The utility of ASVs for community ecology
All the above conclusions about the predominant processes shaping
community composition of soil microarthropods across the Troodos forests
were very similar when based on OTUs or ASVs, contributing to the
broader discussion about whether OTUs should be replaced by ASVs in
metabarcoding studies (Callahan et al., 2017; Porter & Hajibabaei,
2020). As recent read-filtering methods have overcome the need of
clustering to account for amplification and sequencing errors, the
user-defined OTUs (traditionally used as proxies of species-level
entities) could be redundant. However, the exclusive use of ASVs could
affect the biological conclusions drawn from biodiversity analyses, as
patterns of haplotypic diversity can reflect demographic attributes of
populations, and do not always coincide with diversity patterns at the
species level (Martin et al., 2021). In our system, while β diversity
estimates at ASV and OTU levels were correlated and likely shaped by the
same ecological processes as described above, we observed distinct α
diversity (richness) patterns between them, which were explained by
statistically significant differences in geographic or topoclimatic
predictors. OTU richness per site was primarily explained by
topoclimatic conditions, with assemblages hosting fewer OTUs as
elevation and precipitation increased and temperature decreased (Table
1; Figure S3), thus following the general rule of declining species
richness with increasing elevation (Rahbek, 1995), commonly interpreted
as an outcome of environmental filtering driven by temperature or
productivity gradients (Graham et al., 2014; Peters et al. 2016). In
contrast to OTUs, ASV richness varied significantly along a longitudinal
axis with local communities harbouring more haplotypes westwards (Table
1; Figure S3), which might be interpreted as a signature of higher on
average intraspecific genetic diversity in the Western part of the
mountain range, which has historically been less affected by
anthropogenic disturbance (Delipetrou et al., 2008). This finding is in
accordance with population genetic studies of forest trees that observed
high genetic diversity in the western populations of Pinus brutia (Eliades, Aravanopoulos, & Christou, 2018) and Cedrus brevifolia (Eliades, Gailing, Lenemann, Fady, & Finkeldey, 2011). This is
potentially a consequence of the local topography facilitating the
maintenance of higher effective population sizes in this region during
the Pleistocene climatic oscillations, and/or of less intensive
historical human impact (livestock grazing and logging) than in Eastern
Troodos (Eliades et al., 2018). The decline of haplotypic diversity in
soil microarthropod assemblages eastwards may therefore indicate
incipient biodiversity loss, as genetic variation tends to be eroded
more quickly than species diversity under scenarios of global change
(Balint et al., 2011). However, such differences between species and
haplotype diversity were not reflected in patterns of community
uniqueness, as our ASV- and OTU-based estimates of LCBD (local
contribution to β diversity) were correlated and similarly explained by
topoclimatic variation (Table 1; Figure S3), without any clear signature
of historical contingencies, as those likely affecting longitudinal
haplotypic richness patterns across Troodos. Our results therefore
highlight the complementarity of OTUs and ASVs for community
metabarcoding, as such side-by-side comparisons can help to detect
processes that produce uncoupled patterns between the two levels of
diversity (e.g., Reisch & Schmid, 2019).
Our ASV-level analyses were facilitated by the application of the
metamate tool that utilised local and public reference sequence
databases to discard non-authentic ASVs and retain only true biological
sequence variants (Andújar et al., 2021). Although applying the most
stringent filtering in metamate might have caused the removal
of valuable rare biological haplotypes, appreciable intraspecific
genetic variation (on average 2.35 ASVs per OTU) was still retrieved and
produced reasonable haplotype diversity patterns as explained above.

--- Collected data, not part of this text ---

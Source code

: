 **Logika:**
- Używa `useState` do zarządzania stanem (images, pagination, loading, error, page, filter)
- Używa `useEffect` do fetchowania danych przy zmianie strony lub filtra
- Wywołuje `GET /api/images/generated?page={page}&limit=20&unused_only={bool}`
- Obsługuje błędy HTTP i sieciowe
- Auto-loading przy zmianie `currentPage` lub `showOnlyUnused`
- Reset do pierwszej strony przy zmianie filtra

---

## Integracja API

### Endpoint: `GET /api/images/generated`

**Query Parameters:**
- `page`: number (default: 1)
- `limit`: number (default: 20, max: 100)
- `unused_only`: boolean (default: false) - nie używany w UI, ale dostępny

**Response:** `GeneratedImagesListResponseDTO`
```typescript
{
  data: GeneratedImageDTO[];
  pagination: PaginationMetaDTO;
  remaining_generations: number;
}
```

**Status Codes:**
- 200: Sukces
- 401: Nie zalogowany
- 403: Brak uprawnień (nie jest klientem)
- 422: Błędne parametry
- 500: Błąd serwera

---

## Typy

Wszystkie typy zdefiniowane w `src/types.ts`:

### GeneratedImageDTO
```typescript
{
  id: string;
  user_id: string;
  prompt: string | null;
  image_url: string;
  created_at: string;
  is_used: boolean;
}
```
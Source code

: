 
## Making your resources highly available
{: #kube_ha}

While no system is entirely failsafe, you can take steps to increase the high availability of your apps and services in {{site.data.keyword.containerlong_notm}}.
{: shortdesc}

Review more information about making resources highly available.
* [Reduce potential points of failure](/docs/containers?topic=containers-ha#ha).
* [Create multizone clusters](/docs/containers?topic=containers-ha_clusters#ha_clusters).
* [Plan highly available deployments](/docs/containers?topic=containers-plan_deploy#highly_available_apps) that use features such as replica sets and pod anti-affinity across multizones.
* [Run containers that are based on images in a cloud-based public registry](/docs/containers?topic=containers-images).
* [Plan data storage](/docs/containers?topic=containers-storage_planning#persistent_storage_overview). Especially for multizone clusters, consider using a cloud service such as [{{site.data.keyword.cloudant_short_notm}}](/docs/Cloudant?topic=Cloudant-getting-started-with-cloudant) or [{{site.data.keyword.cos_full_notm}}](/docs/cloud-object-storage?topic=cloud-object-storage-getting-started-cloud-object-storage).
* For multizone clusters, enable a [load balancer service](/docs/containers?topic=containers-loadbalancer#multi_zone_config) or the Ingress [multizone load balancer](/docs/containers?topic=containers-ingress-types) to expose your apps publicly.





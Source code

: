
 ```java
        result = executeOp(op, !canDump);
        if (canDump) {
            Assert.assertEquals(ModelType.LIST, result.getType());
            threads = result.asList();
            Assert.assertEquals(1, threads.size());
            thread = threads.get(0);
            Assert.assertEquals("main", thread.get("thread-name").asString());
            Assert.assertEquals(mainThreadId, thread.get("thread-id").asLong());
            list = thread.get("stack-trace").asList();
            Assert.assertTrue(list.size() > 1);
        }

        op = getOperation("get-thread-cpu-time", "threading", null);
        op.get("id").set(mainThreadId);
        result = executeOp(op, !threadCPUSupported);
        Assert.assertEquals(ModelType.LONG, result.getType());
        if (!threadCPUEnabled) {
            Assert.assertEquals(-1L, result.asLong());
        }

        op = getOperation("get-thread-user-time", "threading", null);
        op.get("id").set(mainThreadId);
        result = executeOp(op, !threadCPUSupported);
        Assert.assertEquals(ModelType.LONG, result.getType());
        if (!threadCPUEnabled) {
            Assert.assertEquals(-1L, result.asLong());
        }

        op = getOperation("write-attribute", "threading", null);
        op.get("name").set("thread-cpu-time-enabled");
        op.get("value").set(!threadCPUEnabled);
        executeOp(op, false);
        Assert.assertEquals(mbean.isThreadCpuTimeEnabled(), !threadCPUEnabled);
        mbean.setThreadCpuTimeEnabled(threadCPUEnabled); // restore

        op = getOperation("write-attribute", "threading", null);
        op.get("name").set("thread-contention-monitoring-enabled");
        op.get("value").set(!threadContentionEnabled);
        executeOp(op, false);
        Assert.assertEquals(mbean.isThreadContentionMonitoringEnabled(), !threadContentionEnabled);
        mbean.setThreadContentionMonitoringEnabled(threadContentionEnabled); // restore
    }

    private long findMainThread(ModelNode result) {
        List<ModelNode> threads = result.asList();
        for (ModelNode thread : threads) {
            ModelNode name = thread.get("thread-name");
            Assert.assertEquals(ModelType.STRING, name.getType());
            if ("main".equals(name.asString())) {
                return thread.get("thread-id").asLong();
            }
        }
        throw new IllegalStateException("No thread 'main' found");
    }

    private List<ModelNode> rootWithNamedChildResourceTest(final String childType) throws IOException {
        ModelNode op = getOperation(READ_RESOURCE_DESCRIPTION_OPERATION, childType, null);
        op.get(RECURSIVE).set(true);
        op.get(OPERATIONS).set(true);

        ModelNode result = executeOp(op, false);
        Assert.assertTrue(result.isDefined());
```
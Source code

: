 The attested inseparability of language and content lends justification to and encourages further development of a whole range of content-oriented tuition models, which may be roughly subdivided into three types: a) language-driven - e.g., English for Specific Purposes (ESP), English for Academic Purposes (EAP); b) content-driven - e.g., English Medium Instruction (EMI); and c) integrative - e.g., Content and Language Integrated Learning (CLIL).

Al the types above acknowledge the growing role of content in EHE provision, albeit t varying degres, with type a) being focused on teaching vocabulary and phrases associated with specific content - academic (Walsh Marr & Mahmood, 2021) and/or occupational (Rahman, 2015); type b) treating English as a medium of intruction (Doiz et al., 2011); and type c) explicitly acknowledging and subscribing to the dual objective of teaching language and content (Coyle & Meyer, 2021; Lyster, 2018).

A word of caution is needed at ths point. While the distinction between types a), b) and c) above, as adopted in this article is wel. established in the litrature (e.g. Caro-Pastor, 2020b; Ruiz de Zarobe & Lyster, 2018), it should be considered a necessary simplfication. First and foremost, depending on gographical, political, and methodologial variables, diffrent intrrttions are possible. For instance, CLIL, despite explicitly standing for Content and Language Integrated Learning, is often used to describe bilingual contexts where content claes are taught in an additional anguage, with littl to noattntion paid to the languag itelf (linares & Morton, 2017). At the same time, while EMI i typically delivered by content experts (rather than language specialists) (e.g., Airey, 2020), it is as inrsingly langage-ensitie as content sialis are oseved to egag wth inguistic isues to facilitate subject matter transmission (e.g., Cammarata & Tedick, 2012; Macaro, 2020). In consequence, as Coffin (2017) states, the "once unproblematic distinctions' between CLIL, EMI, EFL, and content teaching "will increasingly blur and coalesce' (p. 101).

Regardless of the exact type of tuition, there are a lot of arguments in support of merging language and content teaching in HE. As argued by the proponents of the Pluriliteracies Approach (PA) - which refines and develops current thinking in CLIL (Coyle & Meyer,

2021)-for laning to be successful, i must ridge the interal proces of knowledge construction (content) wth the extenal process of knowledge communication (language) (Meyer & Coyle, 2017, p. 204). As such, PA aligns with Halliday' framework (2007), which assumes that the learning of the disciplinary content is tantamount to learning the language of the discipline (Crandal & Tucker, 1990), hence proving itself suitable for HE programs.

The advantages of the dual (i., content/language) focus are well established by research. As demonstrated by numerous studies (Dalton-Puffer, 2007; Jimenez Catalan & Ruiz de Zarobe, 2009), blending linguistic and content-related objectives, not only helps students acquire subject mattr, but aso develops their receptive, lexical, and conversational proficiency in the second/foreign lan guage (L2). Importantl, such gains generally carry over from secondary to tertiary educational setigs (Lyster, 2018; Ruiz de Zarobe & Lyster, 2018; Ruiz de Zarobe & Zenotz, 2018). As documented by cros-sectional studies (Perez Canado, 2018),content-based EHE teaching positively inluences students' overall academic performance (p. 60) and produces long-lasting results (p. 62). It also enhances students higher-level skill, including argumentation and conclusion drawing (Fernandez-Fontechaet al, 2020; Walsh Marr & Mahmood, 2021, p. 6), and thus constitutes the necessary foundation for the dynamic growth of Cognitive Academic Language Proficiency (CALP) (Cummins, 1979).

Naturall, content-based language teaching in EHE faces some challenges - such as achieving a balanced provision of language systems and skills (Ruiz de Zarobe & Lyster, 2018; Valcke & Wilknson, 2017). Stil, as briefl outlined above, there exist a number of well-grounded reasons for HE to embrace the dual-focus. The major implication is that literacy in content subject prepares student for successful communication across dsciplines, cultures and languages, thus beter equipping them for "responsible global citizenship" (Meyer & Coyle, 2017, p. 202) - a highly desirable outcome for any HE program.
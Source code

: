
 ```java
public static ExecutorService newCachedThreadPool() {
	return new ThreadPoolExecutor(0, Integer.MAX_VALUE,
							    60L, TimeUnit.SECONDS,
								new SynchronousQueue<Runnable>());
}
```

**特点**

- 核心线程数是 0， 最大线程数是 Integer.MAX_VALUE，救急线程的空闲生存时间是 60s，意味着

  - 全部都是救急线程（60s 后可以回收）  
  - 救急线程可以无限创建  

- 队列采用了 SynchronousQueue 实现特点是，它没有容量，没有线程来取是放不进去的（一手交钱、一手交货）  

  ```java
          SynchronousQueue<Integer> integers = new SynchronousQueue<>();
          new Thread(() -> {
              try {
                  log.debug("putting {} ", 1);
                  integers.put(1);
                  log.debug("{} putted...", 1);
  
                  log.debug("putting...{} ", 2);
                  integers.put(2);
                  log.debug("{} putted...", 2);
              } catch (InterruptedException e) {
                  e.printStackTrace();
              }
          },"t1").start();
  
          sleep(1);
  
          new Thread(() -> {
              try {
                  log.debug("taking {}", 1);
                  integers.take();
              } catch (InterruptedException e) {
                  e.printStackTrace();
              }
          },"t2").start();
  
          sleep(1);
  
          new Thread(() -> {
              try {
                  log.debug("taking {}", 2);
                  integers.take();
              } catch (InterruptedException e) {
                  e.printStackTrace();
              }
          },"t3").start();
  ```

Based on our results, we advocate stringent ASV filtering, as it can
provide informative datasets without compromising the required
reliability for haplotype-level metabarcoding. Even if we cannot be
fully confident that all erroneous haplotypes were filtered out, as the
performance of the approach depends on the completeness of the reference
sequence catalogue (Andújar et al., 2021), the future incorporation of
intraspecific genetic data in local reference databases will provide
further confidence and the opportunities for intra-OTU analyses of ASV
variation (Elbrecht et al., 2018; Zizka, Weiss, & Leese, 2020).